Jeremy pauses and looks at Sergio with his bottom lip trapped between his teeth. “Well, no offense, but you tend to come across as pretty shallow, which doesn’t leave a lot of room for extra.”

Not sure how to feel about that statement, Sergio furrows his brow.

“I said no offense,” Jeremy tries to explain, and Sergio can’t help but laugh.

Jeremy’s not wrong. Sergio has another revelation that before all of this, he never would have taken Jeremy’s proclamation so lightly.

“You might be onto something,” he says, looking at Jeremy with his lips lifted on one side. Jeremy grabs a pan and drizzles oil into it, then lights the burner. “Perhaps my shallowness is what has gotten me into this predicament.”
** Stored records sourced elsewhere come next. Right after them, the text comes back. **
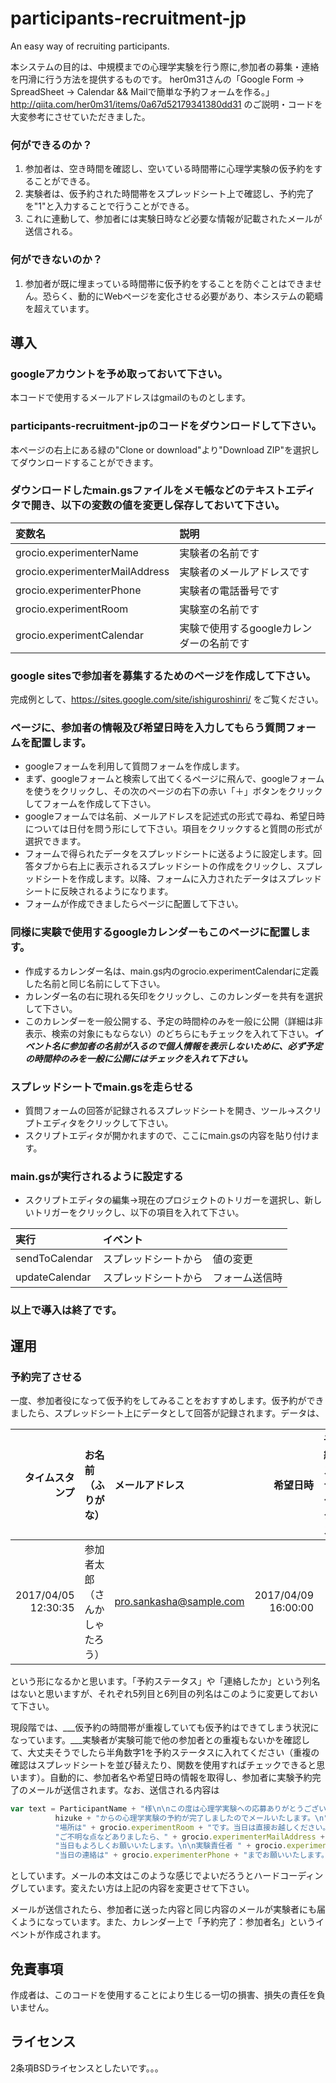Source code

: # participants-recruitment-jp
An easy way of recruiting participants.

本システムの目的は、中規模までの心理学実験を行う際に,参加者の募集・連絡を円滑に行う方法を提供するものです。
her0m31さんの「Google Form -> SpreadSheet -> Calendar && Mailで簡単な予約フォームを作る。」
http://qiita.com/her0m31/items/0a67d52179341380dd31
のご説明・コードを大変参考にさせていただきました。

### 何ができるのか？
1. 参加者は、空き時間を確認し、空いている時間帯に心理学実験の仮予約をすることができる。
1. 実験者は、仮予約された時間帯をスプレッドシート上で確認し、予約完了を"1"と入力することで行うことができる。
1. これに連動して、参加者には実験日時など必要な情報が記載されたメールが送信される。

### 何ができないのか？
1. 参加者が既に埋まっている時間帯に仮予約をすることを防ぐことはできません。恐らく、動的にWebページを変化させる必要があり、本システムの範疇を超えています。

## 導入
### googleアカウントを予め取っておいて下さい。
本コードで使用するメールアドレスはgmailのものとします。

### participants-recruitment-jpのコードをダウンロードして下さい。
本ページの右上にある緑の"Clone or download"より"Download ZIP"を選択してダウンロードすることができます。

### ダウンロードしたmain.gsファイルをメモ帳などのテキストエディタで開き、以下の変数の値を変更し保存しておいて下さい。

| 変数名 | 説明 |
|:---|:---|
| grocio.experimenterName | 実験者の名前です |
| grocio.experimenterMailAddress | 実験者のメールアドレスです |
| grocio.experimenterPhone | 実験者の電話番号です |
| grocio.experimentRoom | 実験室の名前です |
| grocio.experimentCalendar | 実験で使用するgoogleカレンダーの名前です |
  
### google sitesで参加者を募集するためのページを作成して下さい。
完成例として、https://sites.google.com/site/ishiguroshinri/ をご覧ください。
  
### ページに、参加者の情報及び希望日時を入力してもらう質問フォームを配置します。
- googleフォームを利用して質問フォームを作成します。
- まず、googleフォームと検索して出てくるページに飛んで、googleフォームを使うをクリックし、その次のページの右下の赤い「＋」ボタンをクリックしてフォームを作成して下さい。
- googleフォームでは名前、メールアドレスを記述式の形式で尋ね、希望日時については日付を問う形にして下さい。項目をクリックすると質問の形式が選択できます。 
- フォームで得られたデータをスプレッドシートに送るように設定します。回答タブから右上に表示されるスプレッドシートの作成をクリックし、スプレッドシートを作成します。以降、フォームに入力されたデータはスプレッドシートに反映されるようになります。
- フォームが作成できましたらページに配置して下さい。

### 同様に実験で使用するgoogleカレンダーもこのページに配置します。
- 作成するカレンダー名は、main.gs内のgrocio.experimentCalendarに定義した名前と同じ名前にして下さい。
- カレンダー名の右に現れる矢印をクリックし、このカレンダーを共有を選択して下さい。
- このカレンダーを一般公開する、予定の時間枠のみを一般に公開（詳細は非表示、検索の対象にもならない）のどちらにもチェックを入れて下さい。___イベント名に参加者の名前が入るので個人情報を表示しないために、必ず予定の時間枠のみを一般に公開にはチェックを入れて下さい。___

### スプレッドシートでmain.gsを走らせる
- 質問フォームの回答が記録されるスプレッドシートを開き、ツール->スクリプトエディタをクリックして下さい。
- スクリプトエディタが開かれますので、ここにmain.gsの内容を貼り付けます。

### main.gsが実行されるように設定する
- スクリプトエディタの編集->現在のプロジェクトのトリガーを選択し、新しいトリガーをクリックし、以下の項目を入れて下さい。

| 実行 | イベント |
|:---|:---|
| sendToCalendar |スプレッドシートから　値の変更 |
| updateCalendar | スプレッドシートから　フォーム送信時 |

### 以上で導入は終了です。

## 運用
### 予約完了させる
一度、参加者役になって仮予約をしてみることをおすすめします。仮予約ができましたら、スプレッドシート上にデータとして回答が記録されます。データは、

| タイムスタンプ | お名前（ふりがな） | メールアドレス | 希望日時 | 予約ステータス | 連絡したか |
|---:|:---|:---|---:|---:|---:|
| 2017/04/05 12:30:35 | 参加者太郎（さんかしゃたろう） | pro.sankasha@sample.com | 2017/04/09 16:00:00 |  |  |

という形になるかと思います。「予約ステータス」や「連絡したか」という列名はないと思いますが、それぞれ5列目と6列目の列名はこのように変更しておいて下さい。

現段階では、___仮予約の時間帯が重複していても仮予約はできてしまう状況になっています。___実験者が実験可能で他の参加者との重複もないかを確認して、大丈夫そうでしたら半角数字1を予約ステータスに入れてください（重複の確認はスプレッドシートを並び替えたり、関数を使用すればチェックできると思います）。自動的に、参加者名や希望日時の情報を取得し、参加者に実験予約完了のメールが送信されます。なお、送信される内容は
```js
var text = ParticipantName + "様\n\nこの度は心理学実験への応募ありがとうございました。\n" +
          hizuke + "からの心理学実験の予約が完了しましたのでメールいたします。\n" +
          "場所は" + grocio.experimentRoom + "です。当日は直接お越しください。\n" +
          "ご不明な点などありましたら、" + grocio.experimenterMailAddress +"までご連絡ください。\n" +
          "当日もよろしくお願いいたします。\n\n実験責任者 " + grocio.experimenterName + "（当日は他の者が実験担当いたします）\n" +
          "当日の連絡は" + grocio.experimenterPhone + "までお願いいたします。";
```
としています。メールの本文はこのような感じでよいだろうとハードコーディングしています。変えたい方は上記の内容を変更させて下さい。

メールが送信されたら、参加者に送った内容と同じ内容のメールが実験者にも届くようになっています。また、カレンダー上で「予約完了：参加者名」というイベントが作成されます。

## 免責事項
作成者は、このコードを使用することにより生じる一切の損害、損失の責任を負いません。

## ライセンス
2条項BSDライセンスとしたいです。。。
“You think?” Jeremy asks, sarcasm and teasing thick in his voice. He may as well have hit Sergio with the frying pan to punctuate his bluntness. Thankfully, instead, he tosses the vegetables into said pan, then adds some seasoning and gives it all a good mix with a wooden spoon.
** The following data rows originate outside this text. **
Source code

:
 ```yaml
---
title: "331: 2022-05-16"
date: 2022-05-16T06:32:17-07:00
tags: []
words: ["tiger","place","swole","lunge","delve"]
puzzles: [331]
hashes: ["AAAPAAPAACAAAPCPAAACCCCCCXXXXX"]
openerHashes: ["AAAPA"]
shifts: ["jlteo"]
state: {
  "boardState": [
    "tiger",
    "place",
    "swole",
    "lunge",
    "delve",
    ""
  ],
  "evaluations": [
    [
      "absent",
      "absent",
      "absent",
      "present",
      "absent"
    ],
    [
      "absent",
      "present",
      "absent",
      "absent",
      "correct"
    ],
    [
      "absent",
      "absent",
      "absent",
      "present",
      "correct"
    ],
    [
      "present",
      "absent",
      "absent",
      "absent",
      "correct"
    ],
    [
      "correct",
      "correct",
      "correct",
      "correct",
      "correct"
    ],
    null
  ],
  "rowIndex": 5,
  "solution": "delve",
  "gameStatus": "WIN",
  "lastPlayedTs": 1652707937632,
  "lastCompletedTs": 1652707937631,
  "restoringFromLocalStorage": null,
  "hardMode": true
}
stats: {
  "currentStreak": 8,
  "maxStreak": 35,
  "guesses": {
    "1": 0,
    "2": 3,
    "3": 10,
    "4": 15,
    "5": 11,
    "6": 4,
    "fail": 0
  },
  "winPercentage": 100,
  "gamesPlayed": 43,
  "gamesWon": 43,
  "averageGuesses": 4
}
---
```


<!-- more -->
“Touché,” Sergio says, laughing some more. “But it does make sense, doesn’t it?”

Jeremy grabs a package of pre-cooked soba noodles out of his cabinet and opens them with a knife. “It makes sense, assuming it’s working. Do you feel less shallow?”

“I’m drinking tea in a studio apartment above an ice rink-slash-barn, and it’s the happiest I’ve been in months. What do you think?”
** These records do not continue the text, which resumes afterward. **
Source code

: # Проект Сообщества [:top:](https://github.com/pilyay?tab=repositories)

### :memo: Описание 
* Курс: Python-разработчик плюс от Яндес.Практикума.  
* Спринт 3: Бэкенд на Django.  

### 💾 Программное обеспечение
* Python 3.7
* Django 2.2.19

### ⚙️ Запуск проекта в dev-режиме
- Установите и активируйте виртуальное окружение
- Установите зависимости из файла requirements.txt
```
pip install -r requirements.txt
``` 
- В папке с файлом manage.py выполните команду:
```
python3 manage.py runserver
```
Jeremy mixes the vegetables again and adds a splash of soy sauce. “Then I think perhaps you’re finally figuring out what’s important to you in this life.” Jeremy looks at him and lets his eyes rove up and down Sergio’s body before they come to rest to stare directly at Sergio’s face from beneath Jeremy’s furrowed brow. He grins. “Or … you’re crazy and all of this is some ploy that will never work to get into my pants.”

Sergio blushes at the thought of getting into Jeremy’s pants. It is quite an enticing option. However, the history of this day has told him how unlikely that is to happen. “As wonderful as that sounds, the longer I live this day, the less I think getting laid is the solution to getting me out of it.”

“Well, when has sex ever solved anything, anyway?” Jeremy asks and dumps the noodles into the pan, and begins to mix them in with the vegetables.

“As I’ve come to recently reflect, never.”

“I guess it’s a good thing you and I have never actually slept together then, huh?”

“Very good.”

“Wait.” Jeremy stands up stock straight and looks at Sergio, then tugs at his left eye. His tone and expression lose all traces of teasing and shift straight into something serious, with even a hint of concern. “We haven’t ever actually slept together, have we?”